--- Task prompt ---
Pull out of the data below the stretch of lines bounded by the one containing "Iran) And More." and the one containing "Furthermore, the Oil", both bounds included, unchanged.

========

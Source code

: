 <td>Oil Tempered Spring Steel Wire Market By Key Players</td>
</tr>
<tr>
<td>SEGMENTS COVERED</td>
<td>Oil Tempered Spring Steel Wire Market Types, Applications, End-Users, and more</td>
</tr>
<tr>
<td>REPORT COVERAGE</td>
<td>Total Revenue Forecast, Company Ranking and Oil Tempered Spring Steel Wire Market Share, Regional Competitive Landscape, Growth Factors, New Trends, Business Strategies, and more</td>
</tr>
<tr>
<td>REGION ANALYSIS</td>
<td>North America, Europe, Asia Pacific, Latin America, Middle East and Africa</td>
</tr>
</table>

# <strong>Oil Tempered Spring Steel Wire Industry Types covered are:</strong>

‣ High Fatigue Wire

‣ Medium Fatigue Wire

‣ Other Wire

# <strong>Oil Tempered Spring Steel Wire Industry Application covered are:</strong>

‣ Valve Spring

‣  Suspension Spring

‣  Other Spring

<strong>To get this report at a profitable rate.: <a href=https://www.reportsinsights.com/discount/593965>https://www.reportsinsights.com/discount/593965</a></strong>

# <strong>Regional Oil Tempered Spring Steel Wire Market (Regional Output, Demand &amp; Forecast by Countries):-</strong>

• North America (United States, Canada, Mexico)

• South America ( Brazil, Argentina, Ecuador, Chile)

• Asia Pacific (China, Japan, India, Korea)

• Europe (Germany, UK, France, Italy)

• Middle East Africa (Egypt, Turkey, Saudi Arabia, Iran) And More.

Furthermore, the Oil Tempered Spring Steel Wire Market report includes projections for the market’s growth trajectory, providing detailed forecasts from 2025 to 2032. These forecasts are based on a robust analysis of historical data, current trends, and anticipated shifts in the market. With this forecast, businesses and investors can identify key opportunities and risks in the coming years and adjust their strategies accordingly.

========

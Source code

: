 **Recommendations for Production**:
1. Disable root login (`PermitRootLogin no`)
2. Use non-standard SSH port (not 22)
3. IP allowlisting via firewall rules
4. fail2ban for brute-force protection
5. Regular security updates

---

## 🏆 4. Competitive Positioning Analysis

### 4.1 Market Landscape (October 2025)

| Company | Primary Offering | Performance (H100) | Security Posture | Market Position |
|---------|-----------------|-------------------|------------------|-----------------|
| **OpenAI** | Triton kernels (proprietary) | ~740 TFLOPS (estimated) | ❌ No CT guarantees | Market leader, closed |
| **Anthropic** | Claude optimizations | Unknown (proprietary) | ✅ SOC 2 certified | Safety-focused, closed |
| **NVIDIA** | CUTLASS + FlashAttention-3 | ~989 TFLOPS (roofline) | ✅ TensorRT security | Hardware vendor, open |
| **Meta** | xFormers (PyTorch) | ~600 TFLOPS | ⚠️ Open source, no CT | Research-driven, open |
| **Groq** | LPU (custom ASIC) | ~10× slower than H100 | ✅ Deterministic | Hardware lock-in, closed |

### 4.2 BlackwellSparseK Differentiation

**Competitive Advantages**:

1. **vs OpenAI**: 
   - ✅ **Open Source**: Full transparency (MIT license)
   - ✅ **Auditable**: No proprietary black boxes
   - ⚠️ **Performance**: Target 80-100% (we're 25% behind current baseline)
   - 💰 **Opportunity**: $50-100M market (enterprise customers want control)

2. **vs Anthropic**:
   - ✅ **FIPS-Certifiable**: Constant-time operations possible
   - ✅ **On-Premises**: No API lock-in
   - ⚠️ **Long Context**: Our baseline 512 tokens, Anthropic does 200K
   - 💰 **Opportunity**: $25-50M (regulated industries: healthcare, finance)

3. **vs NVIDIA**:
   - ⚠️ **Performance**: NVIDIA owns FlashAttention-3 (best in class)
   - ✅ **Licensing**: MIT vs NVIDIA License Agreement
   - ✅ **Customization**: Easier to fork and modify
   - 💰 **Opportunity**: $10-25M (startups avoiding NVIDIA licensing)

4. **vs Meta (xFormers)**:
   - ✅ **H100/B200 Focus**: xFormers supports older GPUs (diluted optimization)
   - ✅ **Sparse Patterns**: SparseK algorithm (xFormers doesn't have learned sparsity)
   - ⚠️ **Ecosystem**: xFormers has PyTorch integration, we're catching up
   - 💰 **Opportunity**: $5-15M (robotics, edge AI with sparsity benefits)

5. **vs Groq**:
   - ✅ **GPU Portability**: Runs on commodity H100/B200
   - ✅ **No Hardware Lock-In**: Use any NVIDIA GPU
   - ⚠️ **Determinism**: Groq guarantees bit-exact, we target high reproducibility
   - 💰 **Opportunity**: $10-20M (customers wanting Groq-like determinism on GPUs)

========

--- Response to the task ---
• Middle East Africa (Egypt, Turkey, Saudi Arabia, Iran) And More.

Furthermore, the Oil Tempered Spring Steel Wire Market report includes projections for the market’s growth trajectory, providing detailed forecasts from 2025 to 2032. These forecasts are based on a robust analysis of historical data, current trends, and anticipated shifts in the market. With this forecast, businesses and investors can identify key opportunities and risks in the coming years and adjust their strategies accordingly.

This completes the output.